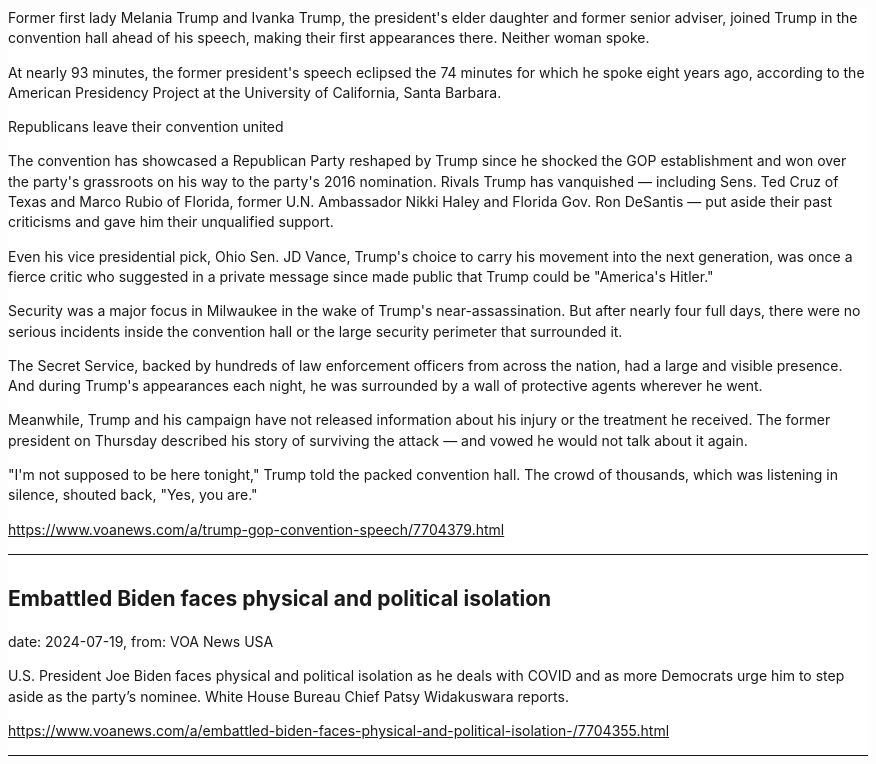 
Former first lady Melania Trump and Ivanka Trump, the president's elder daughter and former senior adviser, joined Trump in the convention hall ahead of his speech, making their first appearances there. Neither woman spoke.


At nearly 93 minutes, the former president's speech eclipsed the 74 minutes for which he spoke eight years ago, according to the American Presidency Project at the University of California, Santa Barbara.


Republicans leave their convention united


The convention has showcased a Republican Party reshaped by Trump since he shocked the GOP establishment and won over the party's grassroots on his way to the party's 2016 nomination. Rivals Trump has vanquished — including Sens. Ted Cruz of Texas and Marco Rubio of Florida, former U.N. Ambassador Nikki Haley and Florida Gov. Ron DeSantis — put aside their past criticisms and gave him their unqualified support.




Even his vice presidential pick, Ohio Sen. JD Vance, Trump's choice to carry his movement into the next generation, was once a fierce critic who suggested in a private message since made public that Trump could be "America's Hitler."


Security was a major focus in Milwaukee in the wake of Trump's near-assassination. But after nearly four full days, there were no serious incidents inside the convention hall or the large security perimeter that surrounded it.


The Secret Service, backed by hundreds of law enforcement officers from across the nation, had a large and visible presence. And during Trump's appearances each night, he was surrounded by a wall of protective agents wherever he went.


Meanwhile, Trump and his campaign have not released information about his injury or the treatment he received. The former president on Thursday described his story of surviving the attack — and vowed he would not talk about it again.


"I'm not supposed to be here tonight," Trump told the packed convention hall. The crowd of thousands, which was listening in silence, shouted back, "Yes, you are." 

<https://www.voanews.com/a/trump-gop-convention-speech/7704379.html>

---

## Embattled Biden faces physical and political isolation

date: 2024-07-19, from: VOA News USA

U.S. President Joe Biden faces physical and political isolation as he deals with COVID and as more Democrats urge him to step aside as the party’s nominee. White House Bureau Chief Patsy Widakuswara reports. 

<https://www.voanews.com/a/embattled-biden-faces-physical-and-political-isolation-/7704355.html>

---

◇ ◇ ◇ ◇ ◇

Task requirements. Throughout the records above, find the lines in which the word "appearances" appears and return them.

Response to the exercise.
Former first lady Melania Trump and Ivanka Trump, the president's elder daughter and former senior adviser, joined Trump in the convention hall ahead of his speech, making their first appearances there. Neither woman spoke.
The Secret Service, backed by hundreds of law enforcement officers from across the nation, had a large and visible presence. And during Trump's appearances each night, he was surrounded by a wall of protective agents wherever he went.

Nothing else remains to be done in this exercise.